1. Up to $183 million of New York’s gas tax holiday benefits could go to fossil fuel companies, according to an analysis by the Institute on Taxation and Economic Policy (NY Focus). Fossil fuel companies are receiving 30% of the benefits (30% of $609 million = $182 million). As we pointed out in March, the policy is also hurting vital services like public transit.
Nearly a third of the tax benefits are retained by fossil fuel companies, the analysis found. Another 22 percent are going to out-of-state residents, and 6 percent are going to New York’s richest 5 percent of households. That leaves just 42 percent of the tax benefits going to the remaining 95 percent of New Yorkers — the ostensible target of the subsidy.
2. Several organizations and local residents filed a lawsuit against the Penn Station redevelopment plan arguing that the project has been unduly influenced by Vornado, a developer and major Hochul donor that stands to receive $1.2 billion in tax breaks from the project (The Real Deal).

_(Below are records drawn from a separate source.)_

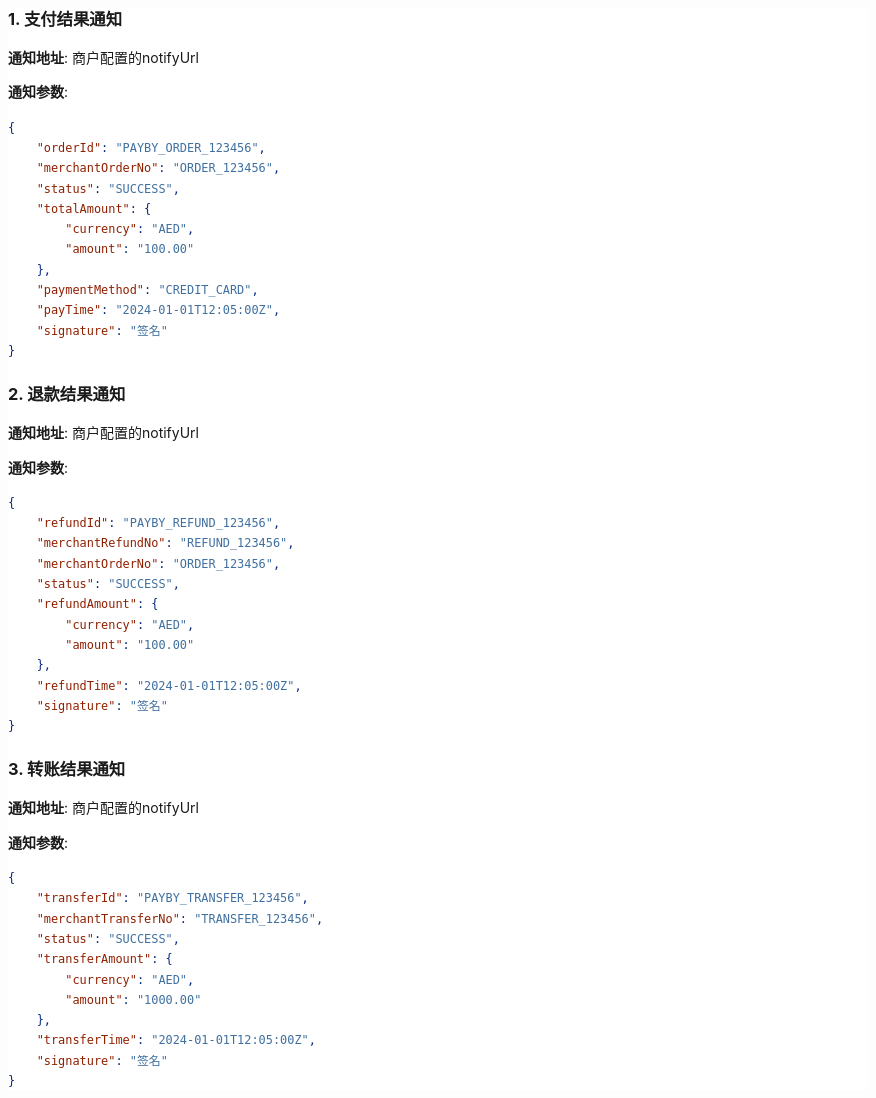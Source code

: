 ### 1. 支付结果通知

**通知地址**: 商户配置的notifyUrl

**通知参数**:
```json
{
    "orderId": "PAYBY_ORDER_123456",
    "merchantOrderNo": "ORDER_123456",
    "status": "SUCCESS",
    "totalAmount": {
        "currency": "AED",
        "amount": "100.00"
    },
    "paymentMethod": "CREDIT_CARD",
    "payTime": "2024-01-01T12:05:00Z",
    "signature": "签名"
}
```

### 2. 退款结果通知

**通知地址**: 商户配置的notifyUrl

**通知参数**:
```json
{
    "refundId": "PAYBY_REFUND_123456",
    "merchantRefundNo": "REFUND_123456",
    "merchantOrderNo": "ORDER_123456",
    "status": "SUCCESS",
    "refundAmount": {
        "currency": "AED",
        "amount": "100.00"
    },
    "refundTime": "2024-01-01T12:05:00Z",
    "signature": "签名"
}
```

### 3. 转账结果通知

**通知地址**: 商户配置的notifyUrl

**通知参数**:
```json
{
    "transferId": "PAYBY_TRANSFER_123456",
    "merchantTransferNo": "TRANSFER_123456",
    "status": "SUCCESS",
    "transferAmount": {
        "currency": "AED",
        "amount": "1000.00"
    },
    "transferTime": "2024-01-01T12:05:00Z",
    "signature": "签名"
}
```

The lawsuit also challenges the Public Authorities Control Board’s approval of a non-binding agreement between ESD at NYC to divert future city property taxes to the project. The Commercial Observer and The Architect’s Newspaper also covered the story.
From The Real Deal:
“This was not governmental action; it was a joint venture between a state agency and the chosen private company that would benefit — extravagantly — from the plan,” states the lawsuit, filed Wednesday by lawyer Charles Weinstock. “No one stands to gain more from the [plan] than Vornado. In fact, it is possible that Vornado will be the only developer to gain.”
Welcome to Liz’s Library, where our Senior Research Analyst Elizabeth Marcello highlights timely research on corporate welfare.
Politicians love announcing subsidy deals. But do they actually impact job growth? Gabe and Kraybill (2002) investigate this question by evaluating firm-level tax abatements from a sample of more than 350 firms. The authors asked whether business subsidies contributed to job growth and whether recipient firms overstated expected employment gains. The authors find that while they have a big impact on announced employment gains, business subsidies do not substantially increase, and may even decrease, the number of jobs created by a firm. Further, they determine that firms receiving certain subsidies overstate the number of jobs they expect to create to a greater extent than firms that do not receive them. Looks like those subsidy deal announcements don’t do much after all!
Fun fact: Of the 17 NY Opportunity Zone census tracts that are neither high-poverty nor low-income, nine are located in Brooklyn, and only three are outside of NYC. See them here on the Citizens Budget Commission’s OZ map (Figure 2).
Another nice shout-out from the Investigative Post’s Jim Heaney, who recommends you read our entire post from last week top-to-bottom.